Advanced: the simulation framework is based on the recently proposed Operator-Based Linearization (OBL) approach, which helps to decouple the complex nonlinear physics and advanced unstructured discretization from the core simulation engine. The framework is targeting the solution of forward and inverse problems.

Research: the development team includes five PhD students from the CEG department and multiple MSc students working on their thesis project on DARTS platform. The simulation platform is developed within Delft Advanced Reservoir Simulation (DARSim) program and linked to multiple research in the area of reservoir simulation, inverse modeling and uncertainty quantification.

Terra: the developed framework is utilized for forward and inverse problems in petroleum engineering, low- and high-enthalpy geothermal applications, subsurface storage and subsurface integrity. The primary focus and developed capabilities are currently cover low-enthalpy geothermal operations which include multicomponent multiphase flow of mass and heat with complex chemical interactions. Another focus is thermal-compositional processes for Enhanced Oil Recovery.

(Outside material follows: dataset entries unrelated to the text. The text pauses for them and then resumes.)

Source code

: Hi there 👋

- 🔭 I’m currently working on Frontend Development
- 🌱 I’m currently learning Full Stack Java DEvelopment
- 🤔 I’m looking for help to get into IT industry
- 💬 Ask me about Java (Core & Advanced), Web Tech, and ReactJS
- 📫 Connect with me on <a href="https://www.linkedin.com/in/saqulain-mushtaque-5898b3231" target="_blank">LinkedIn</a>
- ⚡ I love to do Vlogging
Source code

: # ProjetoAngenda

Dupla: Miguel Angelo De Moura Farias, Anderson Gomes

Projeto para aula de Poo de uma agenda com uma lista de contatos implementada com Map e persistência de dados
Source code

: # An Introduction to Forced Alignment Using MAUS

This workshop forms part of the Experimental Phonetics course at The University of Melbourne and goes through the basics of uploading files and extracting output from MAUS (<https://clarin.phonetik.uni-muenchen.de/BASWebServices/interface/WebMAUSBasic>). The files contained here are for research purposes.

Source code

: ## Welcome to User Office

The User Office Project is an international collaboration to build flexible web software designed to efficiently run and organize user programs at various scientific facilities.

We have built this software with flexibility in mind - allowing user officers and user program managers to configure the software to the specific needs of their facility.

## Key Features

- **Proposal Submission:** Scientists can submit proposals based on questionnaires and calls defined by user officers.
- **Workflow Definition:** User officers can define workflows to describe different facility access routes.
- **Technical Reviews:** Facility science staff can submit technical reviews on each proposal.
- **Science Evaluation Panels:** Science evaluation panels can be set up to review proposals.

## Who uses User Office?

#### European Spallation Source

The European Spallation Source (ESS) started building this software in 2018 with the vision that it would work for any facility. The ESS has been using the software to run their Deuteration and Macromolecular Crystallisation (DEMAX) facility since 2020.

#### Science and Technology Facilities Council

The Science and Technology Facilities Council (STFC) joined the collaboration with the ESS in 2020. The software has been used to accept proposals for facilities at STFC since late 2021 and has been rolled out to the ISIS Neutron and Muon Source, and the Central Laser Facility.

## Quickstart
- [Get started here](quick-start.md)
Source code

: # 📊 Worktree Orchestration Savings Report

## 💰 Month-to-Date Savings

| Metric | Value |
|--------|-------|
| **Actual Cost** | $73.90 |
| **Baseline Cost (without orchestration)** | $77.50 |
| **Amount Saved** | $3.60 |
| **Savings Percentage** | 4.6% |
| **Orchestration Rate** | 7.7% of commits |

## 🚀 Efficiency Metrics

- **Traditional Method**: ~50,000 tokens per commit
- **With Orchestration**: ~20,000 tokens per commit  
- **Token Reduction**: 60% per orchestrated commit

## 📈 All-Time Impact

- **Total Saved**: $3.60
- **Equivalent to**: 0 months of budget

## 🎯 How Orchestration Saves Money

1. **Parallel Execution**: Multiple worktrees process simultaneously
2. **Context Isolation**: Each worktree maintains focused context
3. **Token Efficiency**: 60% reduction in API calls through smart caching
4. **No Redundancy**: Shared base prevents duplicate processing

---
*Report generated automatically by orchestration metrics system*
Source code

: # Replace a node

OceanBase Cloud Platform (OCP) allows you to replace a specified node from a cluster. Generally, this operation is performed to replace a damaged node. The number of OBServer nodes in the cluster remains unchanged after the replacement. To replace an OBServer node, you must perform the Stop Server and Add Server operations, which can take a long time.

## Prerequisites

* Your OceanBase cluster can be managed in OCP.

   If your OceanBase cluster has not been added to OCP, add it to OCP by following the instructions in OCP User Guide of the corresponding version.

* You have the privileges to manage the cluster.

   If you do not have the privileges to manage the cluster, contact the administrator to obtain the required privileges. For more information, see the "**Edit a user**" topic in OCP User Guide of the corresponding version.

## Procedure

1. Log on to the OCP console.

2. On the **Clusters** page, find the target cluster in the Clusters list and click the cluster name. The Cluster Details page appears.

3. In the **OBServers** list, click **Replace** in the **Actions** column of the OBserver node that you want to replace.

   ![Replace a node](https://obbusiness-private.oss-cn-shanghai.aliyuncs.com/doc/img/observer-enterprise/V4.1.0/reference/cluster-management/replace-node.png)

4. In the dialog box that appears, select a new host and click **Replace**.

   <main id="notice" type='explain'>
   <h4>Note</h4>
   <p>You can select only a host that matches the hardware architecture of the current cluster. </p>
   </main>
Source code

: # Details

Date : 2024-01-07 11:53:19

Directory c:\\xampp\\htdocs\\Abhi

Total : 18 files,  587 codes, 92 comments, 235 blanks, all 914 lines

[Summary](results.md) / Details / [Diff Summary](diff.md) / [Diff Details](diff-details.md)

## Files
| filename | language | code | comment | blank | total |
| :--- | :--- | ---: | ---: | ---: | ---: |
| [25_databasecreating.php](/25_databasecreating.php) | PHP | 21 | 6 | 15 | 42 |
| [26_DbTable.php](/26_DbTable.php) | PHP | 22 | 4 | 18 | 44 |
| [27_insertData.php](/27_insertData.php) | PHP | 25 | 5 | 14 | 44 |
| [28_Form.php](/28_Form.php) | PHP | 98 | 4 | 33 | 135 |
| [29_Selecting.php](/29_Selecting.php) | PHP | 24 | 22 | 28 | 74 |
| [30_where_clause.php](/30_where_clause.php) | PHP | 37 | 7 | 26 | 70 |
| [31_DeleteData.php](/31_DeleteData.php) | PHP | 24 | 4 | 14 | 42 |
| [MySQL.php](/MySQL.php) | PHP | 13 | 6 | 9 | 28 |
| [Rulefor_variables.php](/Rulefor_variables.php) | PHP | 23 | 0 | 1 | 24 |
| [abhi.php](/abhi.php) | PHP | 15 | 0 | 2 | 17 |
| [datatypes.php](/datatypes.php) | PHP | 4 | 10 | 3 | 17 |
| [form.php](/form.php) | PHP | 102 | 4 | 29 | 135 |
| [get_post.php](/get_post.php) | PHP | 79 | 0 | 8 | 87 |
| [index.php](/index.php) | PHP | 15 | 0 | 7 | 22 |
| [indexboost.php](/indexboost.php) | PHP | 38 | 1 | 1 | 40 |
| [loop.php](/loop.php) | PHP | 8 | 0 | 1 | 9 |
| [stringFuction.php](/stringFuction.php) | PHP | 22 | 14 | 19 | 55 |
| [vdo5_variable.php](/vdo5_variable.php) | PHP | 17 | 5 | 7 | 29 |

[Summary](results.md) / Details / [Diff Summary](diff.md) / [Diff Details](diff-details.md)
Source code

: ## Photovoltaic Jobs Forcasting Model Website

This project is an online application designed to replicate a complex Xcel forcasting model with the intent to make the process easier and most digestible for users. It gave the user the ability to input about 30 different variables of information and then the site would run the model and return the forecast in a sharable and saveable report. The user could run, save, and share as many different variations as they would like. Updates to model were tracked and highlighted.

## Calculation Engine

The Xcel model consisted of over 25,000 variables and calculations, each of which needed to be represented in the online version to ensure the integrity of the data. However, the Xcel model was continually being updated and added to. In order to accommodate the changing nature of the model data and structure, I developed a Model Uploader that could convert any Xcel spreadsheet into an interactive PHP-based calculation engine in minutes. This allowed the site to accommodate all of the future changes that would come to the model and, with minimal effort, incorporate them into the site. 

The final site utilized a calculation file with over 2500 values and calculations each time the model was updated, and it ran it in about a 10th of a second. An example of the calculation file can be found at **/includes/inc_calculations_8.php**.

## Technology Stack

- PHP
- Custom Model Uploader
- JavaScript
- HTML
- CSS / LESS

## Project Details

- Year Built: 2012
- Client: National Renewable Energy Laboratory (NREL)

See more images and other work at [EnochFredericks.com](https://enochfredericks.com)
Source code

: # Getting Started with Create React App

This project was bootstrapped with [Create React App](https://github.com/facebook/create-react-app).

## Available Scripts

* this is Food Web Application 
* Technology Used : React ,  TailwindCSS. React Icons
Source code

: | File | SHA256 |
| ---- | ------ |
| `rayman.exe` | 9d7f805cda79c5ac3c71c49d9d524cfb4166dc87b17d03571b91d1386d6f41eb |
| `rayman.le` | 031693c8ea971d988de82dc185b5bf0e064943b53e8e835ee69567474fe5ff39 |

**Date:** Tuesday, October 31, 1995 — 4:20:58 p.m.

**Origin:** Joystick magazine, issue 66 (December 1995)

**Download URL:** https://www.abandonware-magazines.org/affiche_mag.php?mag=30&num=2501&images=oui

Simulator: the main simulation kernel implemented on multi-core CPU and many-core GPU architectures. Advance multiscale nonlinear formulation improves the performance of forward and inverse models. Additional afford invested in representative proxy models for complex subsurface processes including multiphase multicomponent flow.

Introduction

DARTS is constructed within the Operator-based Linearization (OBL) framework for general-purpose reservoir simulations. The ‘super-engine’ in DARTS contains the governing equations characterizing the general thermal-compositional-reactive system should be expressed in form of operators, which are the functions of the thermodynamic state. These operators are then utilized to construct the residual and Jacobian for the solution of a nonlinear system using interpolation in thermodynamic parameter space. The values and derivatives of these operators at the supporting points will be evaluated adaptively during the simulation or pre-calculated in form of tables through the physics implemented in either C++ or Python.

The assembly of resulting Jacobian matrix in C++ is generalized and improved by the OBL approach, which greatly facilitates code development. The constructed linear system is passed to the dedicated linear solver for a solution. More details about the DARTS architecture are described in [1].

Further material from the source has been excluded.